**How to complete this task**
Could you copy every line from the material below in which "with" appears?

Start of Data for this task

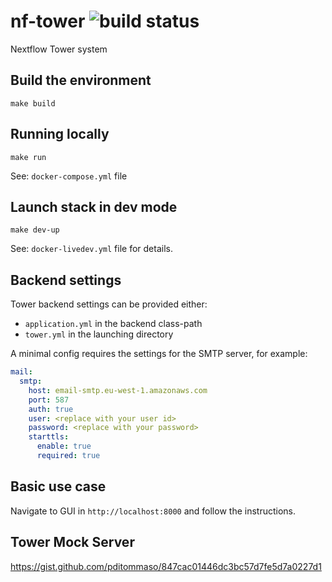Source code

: # nf-tower ![build status](https://codebuild.eu-west-1.amazonaws.com/badges?uuid=eyJlbmNyeXB0ZWREYXRhIjoiK1E3NmtuOUVrbElTUlBxbHhRY0MvUzNjUVI2bFFMd25HR0xYb2k0T0JkdzJaMU9Ycmw0dHhNK0hzNHVybUhaaFVtQVY0WUdKM0wyY2ZJcHRyTzE0UmE4PSIsIml2UGFyYW1ldGVyU3BlYyI6IkNWdkFVdVUweEFvZWo4QmwiLCJtYXRlcmlhbFNldFNlcmlhbCI6MX0%3D&branch=master)

Nextflow Tower system

## Build the environment 

    make build

## Running locally

    make run

See: `docker-compose.yml` file

## Launch stack in dev mode

    make dev-up 

See: `docker-livedev.yml` file for details. 


## Backend settings  

Tower backend settings can be provided either:
  - `application.yml` in the backend class-path
  - `tower.yml` in the launching directory

A minimal config requires the settings for the SMTP 
server, for example: 

```yml
mail:
  smtp:
    host: email-smtp.eu-west-1.amazonaws.com
    port: 587
    auth: true
    user: <replace with your user id>
    password: <replace with your password>
    starttls:
      enable: true
      required: true
```

## Basic use case
    
Navigate to GUI in `http://localhost:8000` and follow the instructions.


## Tower Mock Server 

https://gist.github.com/pditommaso/847cac01446dc3bc57d7fe5d7a0227d1


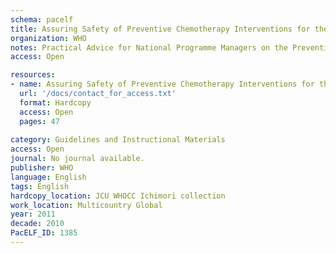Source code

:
 ```yaml
---
schema: pacelf
title: Assuring Safety of Preventive Chemotherapy Interventions for the Control of Neglected Tropical Diseases
organization: WHO
notes: Practical Advice for National Programme Managers on the Prevention, Detection and Management of Serious Adverse Events
access: Open

resources:
- name: Assuring Safety of Preventive Chemotherapy Interventions for the Control of Neglected Tropical Diseases
  url: '/docs/contact_for_access.txt'
  format: Hardcopy
  access: Open
  pages: 47
 
category: Guidelines and Instructional Materials
access: Open
journal: No journal available.
publisher: WHO 
language: English 
tags: English 
hardcopy_location: JCU WHOCC Ichimori collection
work_location: Multicountry Global
year: 2011
decade: 2010
PacELF_ID: 1385
---
```

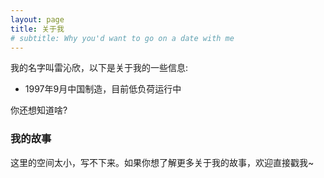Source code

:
 ```yaml
---
layout: page
title: 关于我
# subtitle: Why you'd want to go on a date with me
---
```


我的名字叫雷沁欣，以下是关于我的一些信息:

- 1997年9月中国制造，目前低负荷运行中

你还想知道啥?

### 我的故事

这里的空间太小，写不下来。如果你想了解更多关于我的故事，欢迎直接戳我~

End of Data for this task

**Answer section**
    user: <replace with your user id>
    password: <replace with your password>
# subtitle: Why you'd want to go on a date with me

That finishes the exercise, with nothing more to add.